David L. and Ruth M. Preston appeal the granting of a summary judgment in favor of Transamerica Insurance Co. The issue presented is whether Transamerica, who issued a farm owner's/ranch owner's liability policy to the Prestons, must defend a third party complaint brought against them by the Chicago, Milwaukee, St. Paul and Pacific Railroad. 1

The facts were stipulated by the parties on cross-motions for summary judgment. Mr. Preston was a locomotive engineer for the Milwaukee Railroad. On February 19, 1977, the freight train he was operating collided with another train near Pandora, Washington. The injured parties brought suit against the Milwaukee Railroad who, in turn, filed a third party complaint against the Prestons for indemnity alleging the collision

was solely caused by the negligent, reckless, deliberate and wanton and willful misconduct of David L. Preston ... in violating, ignoring and purposely acting contrary to instructions, rules and orders of (his) employer, the Milwaukee Road. That all acts of (Mr. Preston) ... were beyond the scope of (his) employment by Milwaukee Road, and contrary to and in breach of (his) respective employment contract with Milwaukee Road.
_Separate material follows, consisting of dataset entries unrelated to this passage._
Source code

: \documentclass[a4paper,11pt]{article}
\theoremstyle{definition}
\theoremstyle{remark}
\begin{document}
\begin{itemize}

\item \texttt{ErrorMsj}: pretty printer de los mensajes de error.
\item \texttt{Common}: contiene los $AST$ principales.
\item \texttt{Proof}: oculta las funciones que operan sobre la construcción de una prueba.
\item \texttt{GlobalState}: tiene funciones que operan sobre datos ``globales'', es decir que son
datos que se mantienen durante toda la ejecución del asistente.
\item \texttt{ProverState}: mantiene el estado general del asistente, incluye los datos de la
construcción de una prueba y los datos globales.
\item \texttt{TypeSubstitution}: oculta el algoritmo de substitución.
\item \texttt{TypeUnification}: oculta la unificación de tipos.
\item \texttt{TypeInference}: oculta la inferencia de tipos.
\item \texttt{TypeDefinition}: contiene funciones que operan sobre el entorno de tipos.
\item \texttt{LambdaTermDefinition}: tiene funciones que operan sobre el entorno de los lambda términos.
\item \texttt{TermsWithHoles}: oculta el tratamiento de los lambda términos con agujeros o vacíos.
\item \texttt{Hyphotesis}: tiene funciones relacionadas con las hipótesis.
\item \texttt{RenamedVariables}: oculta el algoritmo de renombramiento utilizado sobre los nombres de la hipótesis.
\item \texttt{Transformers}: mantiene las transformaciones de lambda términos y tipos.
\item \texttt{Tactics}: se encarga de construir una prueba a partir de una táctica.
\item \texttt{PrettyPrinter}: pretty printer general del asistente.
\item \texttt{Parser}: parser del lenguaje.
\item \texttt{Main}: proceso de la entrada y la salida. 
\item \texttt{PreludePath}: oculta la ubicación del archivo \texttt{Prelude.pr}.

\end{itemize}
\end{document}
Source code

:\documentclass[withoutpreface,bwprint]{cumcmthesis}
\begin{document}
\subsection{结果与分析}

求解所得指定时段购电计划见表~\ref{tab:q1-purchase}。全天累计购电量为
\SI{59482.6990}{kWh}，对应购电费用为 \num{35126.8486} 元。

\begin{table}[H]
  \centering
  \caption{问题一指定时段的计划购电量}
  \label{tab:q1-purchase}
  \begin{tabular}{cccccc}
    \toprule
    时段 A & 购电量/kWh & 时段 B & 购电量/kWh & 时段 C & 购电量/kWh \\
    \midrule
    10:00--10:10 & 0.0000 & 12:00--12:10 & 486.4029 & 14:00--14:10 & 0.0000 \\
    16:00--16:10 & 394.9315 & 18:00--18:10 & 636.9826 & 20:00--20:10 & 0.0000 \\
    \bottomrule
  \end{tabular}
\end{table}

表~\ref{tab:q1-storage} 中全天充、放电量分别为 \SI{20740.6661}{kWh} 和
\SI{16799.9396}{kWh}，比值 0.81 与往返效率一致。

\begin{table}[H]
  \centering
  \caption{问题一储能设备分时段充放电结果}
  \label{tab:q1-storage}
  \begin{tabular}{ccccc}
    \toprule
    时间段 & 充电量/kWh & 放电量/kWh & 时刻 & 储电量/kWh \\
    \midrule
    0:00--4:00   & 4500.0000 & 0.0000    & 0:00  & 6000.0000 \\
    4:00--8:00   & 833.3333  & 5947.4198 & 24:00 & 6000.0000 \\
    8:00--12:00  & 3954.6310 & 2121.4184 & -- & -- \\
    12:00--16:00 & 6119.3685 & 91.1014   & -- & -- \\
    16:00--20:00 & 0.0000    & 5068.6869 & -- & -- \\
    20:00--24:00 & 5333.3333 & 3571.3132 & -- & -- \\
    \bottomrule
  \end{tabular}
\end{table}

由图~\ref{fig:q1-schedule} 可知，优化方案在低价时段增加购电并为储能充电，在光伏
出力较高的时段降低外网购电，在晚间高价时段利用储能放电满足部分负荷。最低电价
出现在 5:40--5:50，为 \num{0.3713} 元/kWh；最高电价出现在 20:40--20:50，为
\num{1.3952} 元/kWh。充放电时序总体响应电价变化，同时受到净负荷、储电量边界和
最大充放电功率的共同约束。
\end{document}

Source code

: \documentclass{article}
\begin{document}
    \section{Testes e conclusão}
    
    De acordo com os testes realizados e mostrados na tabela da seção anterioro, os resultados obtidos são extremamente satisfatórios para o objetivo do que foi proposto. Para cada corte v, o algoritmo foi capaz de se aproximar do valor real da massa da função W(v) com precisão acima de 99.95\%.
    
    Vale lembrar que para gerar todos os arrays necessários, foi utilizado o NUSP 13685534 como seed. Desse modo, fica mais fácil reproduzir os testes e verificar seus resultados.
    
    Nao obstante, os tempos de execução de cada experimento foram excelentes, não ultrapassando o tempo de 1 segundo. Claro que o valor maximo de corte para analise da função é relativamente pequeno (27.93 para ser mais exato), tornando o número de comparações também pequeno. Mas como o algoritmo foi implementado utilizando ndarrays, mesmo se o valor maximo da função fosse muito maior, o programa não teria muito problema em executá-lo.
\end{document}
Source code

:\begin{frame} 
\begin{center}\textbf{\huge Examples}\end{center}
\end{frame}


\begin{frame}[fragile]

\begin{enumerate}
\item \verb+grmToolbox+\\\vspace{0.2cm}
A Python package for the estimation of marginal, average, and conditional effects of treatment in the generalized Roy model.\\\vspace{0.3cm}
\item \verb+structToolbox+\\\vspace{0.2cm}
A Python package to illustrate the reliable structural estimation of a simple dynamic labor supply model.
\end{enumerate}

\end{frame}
The third party complaint further alleges the Prestons are liable for damages to railroad property.

The Prestons tendered the defense to Transamerica, their insurer. Transamerica rejected the tender, claiming the occurrence was not covered by the policy because of certain exclusions, and commenced this declaratory judgment action. It then moved for summary judgment claiming it had no duty to defend the action. This motion was granted and the Prestons appeal.

The Prestons contend the court erred in granting summary judgment because it failed to find a duty to defend exists based solely on the allegations in the complaint. They point out the policy requires Transamerica to defend any suit against the insured "even if ... the allegations of the suit are groundless, false or fraudulent, ..." We find no error.

It is true an insurer's duty to defend, unlike its duty to pay, arises when the complaint is filed and is to be determined from the allegations in that complaint. Holland America Ins. Co. v. National Indemnity Co., 75 Wash.2d 909, 911, 454 P.2d 383 (1969); Hering v. St. Paul-Mercury Indemnity Co., 50 Wash.2d 321, 324, 311 P.2d 673 (1957); National Steel Constr. Co. v. National Union Fire Ins. Co., 14 Wash.App. 573, 575, 543 P.2d 642 (1975); Yakima Cement Products Co. v. Great American Ins. Co., 14 Wash.App. 557, 544 P.2d 763 (1975). However, in determining whether the insurer has a duty to defend, the test to be applied is whether the facts alleged in the complaint, if proved, would render the insurer liable under the policy. Seaboard Surety Co. v. Ralph Williams' Northwest Chrysler Plymouth, Inc., 81 Wash.2d 740, 741, 504 P.2d 1139 (1973); National Steel Constr. Co., supra, 14 Wash.App. at 574, 543 P.2d 642. Thus, the insurer has a duty to defend only if, from the facts alleged in the complaint, it would have a duty to pay. Consequently, we must look to other provisions of the policy to determine if there is coverage for the alleged facts.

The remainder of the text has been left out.